Background: Individuals with posttraumatic stress disorder (PTSD) demonstrate alterations in autonomic responses to fear conditioning, such as exaggerated startle and poor fear inhibition. However, there is a paucity of research on fear conditioning among individuals with PTSD and dissociative symptoms, which represents 10-30% of those with PTSD. The current study used a fear-potentiated startle (FPS) conditioning paradigm to examine autonomic responses among women with PTSD and a range of dissociative symptoms.
Methods: Participants included 39 women with PTSD and dissociation, and 53 women with PTSD with unknown levels of dissociation. The FPS paradigm consisted of conditioned stimuli associated and not associated with an aversive unconditioned stimulus. FPS response (eyeblink startle), electrocardiogram (ECG), and skin conductance response (SCR) were collected during the FPS paradigm.

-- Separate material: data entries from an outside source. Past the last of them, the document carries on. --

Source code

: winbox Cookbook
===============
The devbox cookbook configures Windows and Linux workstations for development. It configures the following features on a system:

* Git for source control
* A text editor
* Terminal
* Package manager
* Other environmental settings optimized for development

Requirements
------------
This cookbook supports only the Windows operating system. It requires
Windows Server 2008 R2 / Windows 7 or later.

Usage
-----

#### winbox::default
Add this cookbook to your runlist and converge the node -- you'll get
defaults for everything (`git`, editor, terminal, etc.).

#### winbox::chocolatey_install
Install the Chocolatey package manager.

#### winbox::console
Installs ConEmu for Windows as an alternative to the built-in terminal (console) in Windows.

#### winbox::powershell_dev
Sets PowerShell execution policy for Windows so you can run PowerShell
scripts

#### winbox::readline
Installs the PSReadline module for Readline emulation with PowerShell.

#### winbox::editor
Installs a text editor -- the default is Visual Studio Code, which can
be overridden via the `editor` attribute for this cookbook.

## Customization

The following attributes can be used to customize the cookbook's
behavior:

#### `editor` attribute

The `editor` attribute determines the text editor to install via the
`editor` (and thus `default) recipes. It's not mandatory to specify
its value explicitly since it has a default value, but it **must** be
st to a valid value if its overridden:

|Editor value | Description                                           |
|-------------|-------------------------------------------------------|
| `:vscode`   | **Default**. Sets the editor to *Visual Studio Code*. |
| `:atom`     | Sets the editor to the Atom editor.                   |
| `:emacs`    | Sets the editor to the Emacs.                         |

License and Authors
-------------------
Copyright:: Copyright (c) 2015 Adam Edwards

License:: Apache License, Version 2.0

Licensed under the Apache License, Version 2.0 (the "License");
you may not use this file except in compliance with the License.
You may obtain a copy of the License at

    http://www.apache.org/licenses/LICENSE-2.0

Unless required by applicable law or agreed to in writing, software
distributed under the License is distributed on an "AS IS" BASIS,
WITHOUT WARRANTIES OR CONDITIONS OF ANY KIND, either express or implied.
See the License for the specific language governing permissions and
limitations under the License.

Results: Compared to the PTSD-unknown dissociation sample, the PTSD-dissociation sample demonstrated significantly lower FPS during the last block of conditioning. Among the PTSD-dissociation sample, higher dissociation scores were associated with decreased FPS and SCR, and higher respiratory sinus arrhythmia (derived from ECG).
Conclusions: Results suggest that autonomic responses to fear conditioning differ depending on the presence and severity of dissociative symptoms. Given that treatment response may differ depending on dissociative symptoms, it is important to understand the mechanisms that underlie different subtypes of PTSD and that may affect treatment response and outcome.
Keywords: PTSD/posttraumatic stress disorder; biological; dissociation; markers; startle; trauma.
© 2019 Wiley Periodicals, Inc.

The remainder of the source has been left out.